New Zealand is rich in magnificent scenery, small cozy towns, mountains and rivers. Visitors who love outdoor activities should definitely take a ride in the country in search of new experiences. But due to its volcanic origin, New Zealand has many steep roads with not always good pavement. Tour companies are not prepared to fully provide all the services to visit the places you are curious about in the islands.
The ideal travel option in this distant and amazing land is a rental car. In New Zealand there is usually no problem with this. You can do this directly at the Oakland airport. The main thing is that your license must be valid, and you must be over 21 years old to sign a lease agreement.
The basic rules of driving in New Zealand include the following points:
- The country is left-handed. You can literally get used to it in an hour.
- Seat belts are mandatory for all passengers.
- It is forbidden to talk on your cell phone while driving unless you have a hands-free kit.
- The blood alcohol limit is 0.5 mg of alcohol per 100 ml of blood. This is strictly enforced and you can be criminally liable for exceeding it.
- Security cameras are widely used in New Zealand. Do not break the speed limit! The maximum speed on any open road section is 100 km/h. The maximum speed in urban areas is 50 km/h. Be guided by the signs.
- Red circular road signs with the letters LSZ in a circle indicate limited speed in the area. They are usually located in small towns, close to schools or crosswalks.
- Bus lanes are usually painted green, and cars should not move in that lane unless traffic signs permit it.
- Road conditions in New Zealand are quite variable. In addition to the major highways, where the pavement is usually perfect, there are some roads that can be in very poor condition. A damaged rental car may not even be eligible for insurance repair. So check with your landlord in advance about the permitted routes of travel.

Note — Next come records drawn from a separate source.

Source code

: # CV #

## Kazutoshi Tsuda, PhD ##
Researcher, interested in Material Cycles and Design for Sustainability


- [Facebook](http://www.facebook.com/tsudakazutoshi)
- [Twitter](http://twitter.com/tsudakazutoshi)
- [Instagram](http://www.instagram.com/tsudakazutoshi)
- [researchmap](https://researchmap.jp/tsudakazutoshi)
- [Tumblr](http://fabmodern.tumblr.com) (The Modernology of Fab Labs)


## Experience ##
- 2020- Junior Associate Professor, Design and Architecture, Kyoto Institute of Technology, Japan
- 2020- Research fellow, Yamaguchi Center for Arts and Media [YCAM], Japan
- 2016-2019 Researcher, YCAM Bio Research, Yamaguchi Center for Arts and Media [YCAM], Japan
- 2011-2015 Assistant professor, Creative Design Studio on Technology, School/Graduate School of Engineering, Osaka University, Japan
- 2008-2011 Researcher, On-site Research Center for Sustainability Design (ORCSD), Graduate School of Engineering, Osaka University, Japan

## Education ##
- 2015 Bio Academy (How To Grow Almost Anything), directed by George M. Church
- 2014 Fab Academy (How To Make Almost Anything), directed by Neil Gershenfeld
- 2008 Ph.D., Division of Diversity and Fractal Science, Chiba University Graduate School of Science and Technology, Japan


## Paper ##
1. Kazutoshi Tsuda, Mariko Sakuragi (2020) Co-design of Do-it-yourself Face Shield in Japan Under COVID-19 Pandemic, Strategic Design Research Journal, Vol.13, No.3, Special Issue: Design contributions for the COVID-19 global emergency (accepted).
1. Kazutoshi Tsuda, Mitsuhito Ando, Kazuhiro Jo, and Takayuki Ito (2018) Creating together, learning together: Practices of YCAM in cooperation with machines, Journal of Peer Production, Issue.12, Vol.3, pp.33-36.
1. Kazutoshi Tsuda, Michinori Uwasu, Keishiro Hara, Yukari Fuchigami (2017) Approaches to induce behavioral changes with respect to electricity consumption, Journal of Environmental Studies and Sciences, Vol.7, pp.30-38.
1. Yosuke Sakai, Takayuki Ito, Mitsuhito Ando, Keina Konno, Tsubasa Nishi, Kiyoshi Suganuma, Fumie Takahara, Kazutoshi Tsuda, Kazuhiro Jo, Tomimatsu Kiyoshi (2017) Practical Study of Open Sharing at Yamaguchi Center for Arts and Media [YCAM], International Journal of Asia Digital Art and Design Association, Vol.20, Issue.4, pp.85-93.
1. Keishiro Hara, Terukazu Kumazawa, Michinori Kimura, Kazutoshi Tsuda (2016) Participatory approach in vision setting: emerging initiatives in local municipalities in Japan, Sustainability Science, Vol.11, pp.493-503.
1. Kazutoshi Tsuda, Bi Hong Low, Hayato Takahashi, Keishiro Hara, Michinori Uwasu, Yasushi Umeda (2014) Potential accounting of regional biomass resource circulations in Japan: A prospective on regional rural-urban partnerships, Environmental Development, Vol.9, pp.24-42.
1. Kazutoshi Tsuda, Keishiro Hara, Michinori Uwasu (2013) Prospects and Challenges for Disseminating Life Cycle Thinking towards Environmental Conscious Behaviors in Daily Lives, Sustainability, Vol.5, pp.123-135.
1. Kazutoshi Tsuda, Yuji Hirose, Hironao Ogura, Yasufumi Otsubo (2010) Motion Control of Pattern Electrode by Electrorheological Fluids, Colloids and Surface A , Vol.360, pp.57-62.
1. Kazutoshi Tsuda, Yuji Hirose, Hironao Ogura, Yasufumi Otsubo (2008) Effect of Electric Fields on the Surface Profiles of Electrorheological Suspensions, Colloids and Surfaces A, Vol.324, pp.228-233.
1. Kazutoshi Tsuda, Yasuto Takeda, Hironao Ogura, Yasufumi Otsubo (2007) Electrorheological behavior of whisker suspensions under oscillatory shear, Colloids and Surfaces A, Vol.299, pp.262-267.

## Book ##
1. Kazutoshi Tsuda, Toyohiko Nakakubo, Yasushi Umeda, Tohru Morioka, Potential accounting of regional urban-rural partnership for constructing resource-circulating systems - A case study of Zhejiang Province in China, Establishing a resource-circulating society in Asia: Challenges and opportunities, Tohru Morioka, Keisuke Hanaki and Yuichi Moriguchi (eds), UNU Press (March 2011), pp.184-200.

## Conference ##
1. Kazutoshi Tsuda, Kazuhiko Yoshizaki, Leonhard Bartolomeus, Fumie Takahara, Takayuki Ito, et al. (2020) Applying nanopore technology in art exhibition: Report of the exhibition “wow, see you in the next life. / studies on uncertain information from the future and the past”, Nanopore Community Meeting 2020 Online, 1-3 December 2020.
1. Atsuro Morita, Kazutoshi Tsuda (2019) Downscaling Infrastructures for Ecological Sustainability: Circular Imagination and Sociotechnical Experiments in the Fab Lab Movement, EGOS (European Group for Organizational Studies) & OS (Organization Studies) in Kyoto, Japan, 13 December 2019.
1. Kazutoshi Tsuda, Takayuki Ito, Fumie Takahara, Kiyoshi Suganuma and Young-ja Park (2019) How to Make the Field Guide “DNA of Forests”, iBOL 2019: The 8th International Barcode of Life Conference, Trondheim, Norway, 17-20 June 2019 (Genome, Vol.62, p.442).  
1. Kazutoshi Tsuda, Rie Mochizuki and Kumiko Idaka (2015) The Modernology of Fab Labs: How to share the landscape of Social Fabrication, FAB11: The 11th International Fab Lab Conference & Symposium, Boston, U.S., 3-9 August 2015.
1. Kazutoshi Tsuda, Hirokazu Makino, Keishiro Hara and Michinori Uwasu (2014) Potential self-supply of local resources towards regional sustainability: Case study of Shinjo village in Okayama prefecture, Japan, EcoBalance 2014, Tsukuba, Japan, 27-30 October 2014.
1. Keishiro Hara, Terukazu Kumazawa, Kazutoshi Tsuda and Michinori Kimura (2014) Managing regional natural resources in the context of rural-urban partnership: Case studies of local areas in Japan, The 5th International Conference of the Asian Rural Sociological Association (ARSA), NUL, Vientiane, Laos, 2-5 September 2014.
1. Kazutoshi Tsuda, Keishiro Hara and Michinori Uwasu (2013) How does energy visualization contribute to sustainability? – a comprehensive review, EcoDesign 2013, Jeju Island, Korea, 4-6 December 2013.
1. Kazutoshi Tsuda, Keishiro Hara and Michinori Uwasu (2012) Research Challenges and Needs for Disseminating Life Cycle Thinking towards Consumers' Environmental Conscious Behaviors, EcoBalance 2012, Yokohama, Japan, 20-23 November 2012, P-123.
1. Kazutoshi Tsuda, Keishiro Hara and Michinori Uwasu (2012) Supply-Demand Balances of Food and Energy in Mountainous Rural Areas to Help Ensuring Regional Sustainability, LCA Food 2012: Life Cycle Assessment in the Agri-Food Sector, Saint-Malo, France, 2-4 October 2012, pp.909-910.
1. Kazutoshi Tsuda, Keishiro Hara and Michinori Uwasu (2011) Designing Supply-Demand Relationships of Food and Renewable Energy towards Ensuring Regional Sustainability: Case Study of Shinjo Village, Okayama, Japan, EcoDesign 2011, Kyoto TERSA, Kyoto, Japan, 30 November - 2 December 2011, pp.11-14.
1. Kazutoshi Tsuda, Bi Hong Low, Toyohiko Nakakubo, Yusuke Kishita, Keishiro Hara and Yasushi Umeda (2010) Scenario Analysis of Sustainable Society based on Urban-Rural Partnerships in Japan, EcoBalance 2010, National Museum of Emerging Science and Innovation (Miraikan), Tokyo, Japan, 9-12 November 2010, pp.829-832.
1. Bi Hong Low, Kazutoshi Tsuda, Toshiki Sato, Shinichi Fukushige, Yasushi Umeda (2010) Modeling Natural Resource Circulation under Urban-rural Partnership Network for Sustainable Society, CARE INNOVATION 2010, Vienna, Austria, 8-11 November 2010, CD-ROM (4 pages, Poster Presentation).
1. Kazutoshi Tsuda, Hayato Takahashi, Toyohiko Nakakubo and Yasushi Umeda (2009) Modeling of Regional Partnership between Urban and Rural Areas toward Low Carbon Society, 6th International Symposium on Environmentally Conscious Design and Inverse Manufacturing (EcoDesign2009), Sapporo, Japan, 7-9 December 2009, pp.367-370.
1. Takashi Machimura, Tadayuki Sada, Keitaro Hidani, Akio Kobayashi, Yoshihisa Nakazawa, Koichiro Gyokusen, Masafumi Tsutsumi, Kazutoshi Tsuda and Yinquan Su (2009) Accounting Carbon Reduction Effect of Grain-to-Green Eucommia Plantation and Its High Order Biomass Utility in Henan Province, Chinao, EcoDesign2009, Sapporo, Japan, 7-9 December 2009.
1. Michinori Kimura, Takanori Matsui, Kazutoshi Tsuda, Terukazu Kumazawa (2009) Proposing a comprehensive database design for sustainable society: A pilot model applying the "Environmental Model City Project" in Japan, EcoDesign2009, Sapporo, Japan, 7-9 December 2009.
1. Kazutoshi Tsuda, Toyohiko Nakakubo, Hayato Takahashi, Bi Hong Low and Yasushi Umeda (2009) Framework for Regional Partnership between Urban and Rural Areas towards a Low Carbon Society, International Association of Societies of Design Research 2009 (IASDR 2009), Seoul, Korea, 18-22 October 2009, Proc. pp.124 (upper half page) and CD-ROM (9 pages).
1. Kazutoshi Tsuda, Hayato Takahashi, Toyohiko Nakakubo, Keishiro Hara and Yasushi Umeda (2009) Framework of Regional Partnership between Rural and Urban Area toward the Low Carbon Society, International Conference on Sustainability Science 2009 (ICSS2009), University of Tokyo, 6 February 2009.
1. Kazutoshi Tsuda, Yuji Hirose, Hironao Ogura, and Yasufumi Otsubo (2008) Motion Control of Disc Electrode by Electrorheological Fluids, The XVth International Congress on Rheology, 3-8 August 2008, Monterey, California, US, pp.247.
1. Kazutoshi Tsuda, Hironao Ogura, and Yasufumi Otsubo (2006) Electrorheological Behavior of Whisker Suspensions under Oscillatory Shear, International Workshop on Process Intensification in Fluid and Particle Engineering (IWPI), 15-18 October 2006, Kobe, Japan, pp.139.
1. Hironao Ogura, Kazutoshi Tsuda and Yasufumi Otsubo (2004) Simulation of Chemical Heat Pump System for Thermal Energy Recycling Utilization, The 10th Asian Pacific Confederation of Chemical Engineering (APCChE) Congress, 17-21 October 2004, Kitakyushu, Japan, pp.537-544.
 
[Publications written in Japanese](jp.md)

- In winter, some roads can become especially treacherous because of ice and snow, especially near mountain passes. Watch for signs indicating the danger zone. Chains are often required, which are usually passed along with the car by the auto-houses.
- Helmets for cyclists and motorcyclists are mandatory at all times of the year.
In general, the rules of the road do not differ from the European rules. If you have a valid Russian driver’s license and you are not afraid to try out left-hand traffic, the roads of New Zealand will bring you many pleasant discoveries and a lot of memorable experiences.